Lady's Realm printed an assortment of Court and society news alongside articles on more daily tasks such as food, homemaking, and methods for female readers to earn money. It covered the London Season, displaying photographs of significant society figures and débutantes. It claimed to feature over 500 illustrations in each volume. Theatre was another regular topic of the magazine, as was fiction, poetry, and reports on fashion. The Lady's Realms fashion editor Marian Pritchard regularly wrote articles on emerging fashions in London and Paris, and recommended locations where readers could buy them. While still featuring fashion and beauty, it also encouraged careers for women in music, art, business, and millinery. The magazine maintained this blend of topics relatively consistently, though it gradually made minor changes to the proportion it focused on different topics, for instance later focusing less on the nobility and more on the lives of clergymen and governors general.

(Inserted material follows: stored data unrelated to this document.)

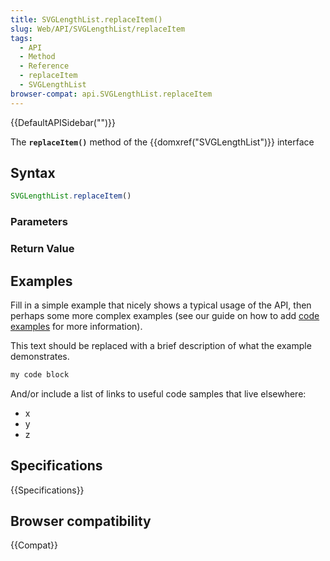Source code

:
```yaml
---
title: SVGLengthList.replaceItem()
slug: Web/API/SVGLengthList/replaceItem
tags:
  - API
  - Method
  - Reference
  - replaceItem
  - SVGLengthList
browser-compat: api.SVGLengthList.replaceItem
---
```

{{DefaultAPISidebar("")}}

The **`replaceItem()`** method of the {{domxref("SVGLengthList")}} interface 

## Syntax

```js
SVGLengthList.replaceItem()
```

### Parameters



### Return Value



## Examples

Fill in a simple example that nicely shows a typical usage of the API, then perhaps some more complex examples (see our guide on how to add [code examples](/en-US/docs/MDN/Contribute/Structures/Code_examples) for more information).

This text should be replaced with a brief description of what the example demonstrates.

```js
my code block
```

And/or include a list of links to useful code samples that live elsewhere:

*   x
*   y
*   z

## Specifications

{{Specifications}}

## Browser compatibility

{{Compat}}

The Lady's Realm was a source of celebrity journalism. Ledbetter writes that the magazine inherited its "notions of feminine celebrity" from The Woman's World, an earlier publication edited by Oscar Wilde. It published studio photographs of actresses as well as aristocrats, including many in the former group who married into the nobility. The British royal family was a frequent subject; one of the magazine's first issues included an article and photographs about the Princess of Wales' childhood, and the publication regularly reported on the movements of Queen Victoria's family.